Seymour Hersh’s fascinating New Yorker analysis of ‘the uranium lie’ and its relationship to disarray in the US intelligence establishment; it is far worse than someone just telling a lie. Hersh is one of those journalists whose grasp of the breadth and subtlety of national security issues, and his wealth of (mostly anonymous) sources, gives him a unique take on many of the important stories of the day. I wonder why few listen.
Hersh outlines the dismal and unprecedented state of the relationship between the US intelligence establishment and the Bush administration. In order to hear what it wants to hear, the Bush administration has essentially totally dismantled and bypassed the painstaking machinery for assessing raw intelligence data — its plausibility, accuracy and implications — before it gets passed on to government officials. This happens at the State Dept. too but has found its greatest fruition at Defense, where Rumsfeld has essentially built a parallel intelligence bureaucracy and bypasses CIA channels readily. CIA briefing officers, in the past the conduits of ‘vetted’ intelligence information to the administration, are either ignored and excluded or browbeaten into providing their consumers with pleasing information. CIA personnel are enraged at the administration and at CIA higher-ups who fail to support them and prevent the utter disenfranchisement of their enterprise.

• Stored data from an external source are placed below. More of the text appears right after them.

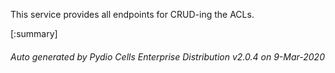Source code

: 






This service provides all endpoints for CRUD-ing the ACLs.

[:summary]

###### Auto generated by Pydio Cells Enterprise Distribution v2.0.4 on 9-Mar-2020
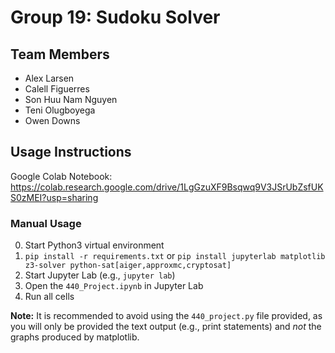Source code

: # Group 19: Sudoku Solver
## Team Members
- Alex Larsen
- Calell Figuerres
- Son Huu Nam Nguyen
- Teni Olugboyega
- Owen Downs

## Usage Instructions
Google Colab Notebook: https://colab.research.google.com/drive/1LgGzuXF9Bsqwq9V3JSrUbZsfUKS0zMEI?usp=sharing

### Manual Usage
0. Start Python3 virtual environment
1. `pip install -r requirements.txt` or `pip install jupyterlab matplotlib z3-solver python-sat[aiger,approxmc,cryptosat]`
2. Start Jupyter Lab (e.g., `jupyter lab`)
3. Open the `440_Project.ipynb` in Jupyter Lab
4. Run all cells 

**Note:** It is recommended to avoid using the `440_project.py` file provided, as you will only be provided the text output (e.g., print statements) and *not* the graphs produced by matplotlib.
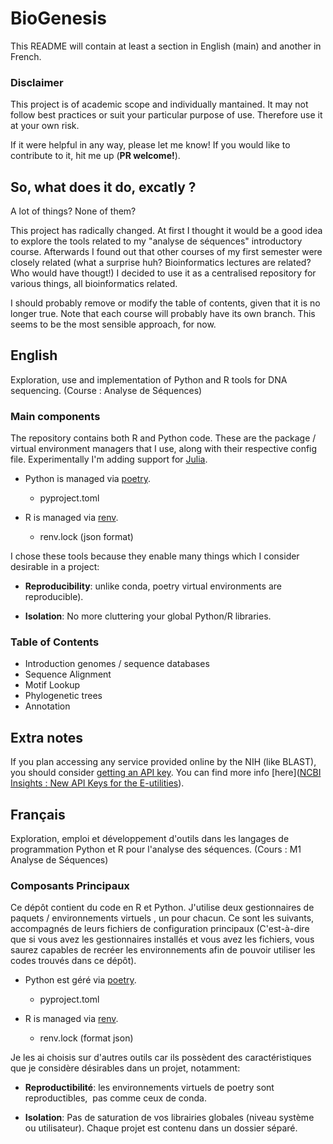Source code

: # BioGenesis

This README will contain at least a section in English (main)
and another in French.

### Disclaimer

This project is of academic scope and individually mantained. It may not follow best practices or suit your particular purpose of use. Therefore use it at your own risk.

If it were helpful in any way, please let me know! If you would like to contribute to it, hit me up (**PR welcome!**).

## So, what does it do, excatly ?

A lot of things? None of them? 

This project has radically changed. At first I thought it would be a good idea to explore the tools related to my "analyse de séquences" introductory course. Afterwards I found out that other courses of my first semester were closely related (what a surprise huh? Bioinformatics lectures are related? Who would have thougt!) I decided to use it as a centralised repository for various things, all bioinformatics related.

I should probably remove or modify the table of contents, given that it is no longer true. Note that each course will probably have its own branch. This seems to be the most sensible approach, for now.



## English

Exploration, use and implementation of Python and R tools for DNA sequencing. (Course : Analyse de Séquences)

### Main components

The repository contains both R and Python code. These are the package / virtual environment managers that I use, along with their respective config file. Experimentally  I'm adding support for [Julia](https://julialang.org/).

* Python is managed via [poetry](https://python-poetry.org/).
  
  * pyproject.toml

* R is managed via [renv](https://rstudio.github.io/renv/).
  
  * renv.lock (json format)

I chose these tools because they enable many things which I consider desirable in a project: 

* **Reproducibility**: unlike conda, poetry virtual environments are reproducible).

* **Isolation**: No more cluttering your global Python/R libraries.

### Table of Contents

* Introduction genomes / sequence databases
* Sequence Alignment
* Motif Lookup
* Phylogenetic trees
* Annotation

## Extra notes

If you plan accessing any service provided online by the NIH (like BLAST), you should consider [getting an API key](https://support.nlm.nih.gov/knowledgebase/article/KA-03521/en-us). You can find more info [here]([NCBI Insights : New API Keys for the E-utilities](https://ncbiinsights.ncbi.nlm.nih.gov/2017/11/02/new-api-keys-for-the-e-utilities/)).

## Français

Exploration, emploi et développement d'outils dans les langages de 
programmation Python et R pour l'analyse des séquences. (Cours : M1 
Analyse de Séquences)

### Composants Principaux

Ce dépôt contient du code en R et Python. J'utilise deux 
gestionnaires de paquets / environnements virtuels , un pour chacun. Ce 
sont les suivants, accompagnés de leurs fichiers de configuration 
principaux (C'est-à-dire que si vous avez les gestionnaires installés et
 vous avez les fichiers, vous saurez capables de recréer les 
environnements afin de pouvoir utiliser les codes trouvés dans ce 
dépôt).  

- Python est géré via [poetry](https://python-poetry.org/).
  
  - pyproject.toml  

- R is managed via [renv](https://rstudio.github.io/renv/).
  
  - renv.lock (format json)

Je les ai choisis sur d'autres outils car ils possèdent des 
caractéristiques que je considère désirables dans un projet, notamment:

* **Reproductibilité**: les environnements virtuels de poetry sont reproductibles,  pas comme ceux de conda.

* **Isolation**: Pas de saturation de vos librairies globales (niveau 
  système ou utilisateur). Chaque projet est contenu dans un dossier 
  séparé.
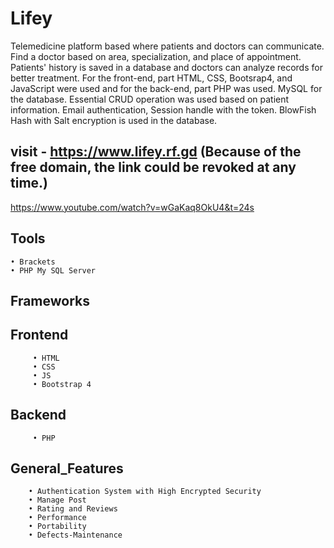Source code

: # Lifey
Telemedicine platform based where patients and doctors can communicate. Find a doctor based on area, specialization, and place of appointment. Patients' history is saved in a database and doctors can analyze records for better treatment. For the front-end, part HTML, CSS, Bootsrap4, and JavaScript were used and for the back-end, part PHP was used. MySQL for the database. Essential CRUD operation was used based on patient information. Email authentication, Session handle with the token. BlowFish Hash with Salt encryption is used in the database.

## visit - https://www.lifey.rf.gd  (Because of the free domain, the link could be revoked at any time.)

https://www.youtube.com/watch?v=wGaKaq8OkU4&t=24s


## Tools
    • Brackets
    • PHP My SQL Server

## Frameworks
   ## Frontend
         • HTML
         • CSS
         • JS
         • Bootstrap 4
   ## Backend
         • PHP


## General_Features
        • Authentication System with High Encrypted Security
        • Manage Post
        • Rating and Reviews
        • Performance
        • Portability
        • Defects-Maintenance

George Tenet, reeling from the effort of covering the CIA’s (and his own) tail for not predicting the Sept. 11 attacks, is in no position to play hardball with the administration and protect the integrity of his employees.
Against this backdrop, Hersh has gotten an incredible ‘scoop’ (if we are to believe it). CIA sources say that a group of ex-CIA officers, disgruntled at this state of affairs, created and leaked to an Italian journalist a set of false contracts, bills of lading, etc., to support the already-discredited story about Iraq having sought to buy yellowcake from Niger. They knew that in the current climate the evidence would be passed on to the US government and work its way up uncritical channels without being substantiated. They hoped the falsity of the story would come back to bite whomever had given it credence; reportedly, they had not realized it would work its way all the way up to the State of the Union address, though… Ah, revenge is sweet, if it brings down an administration.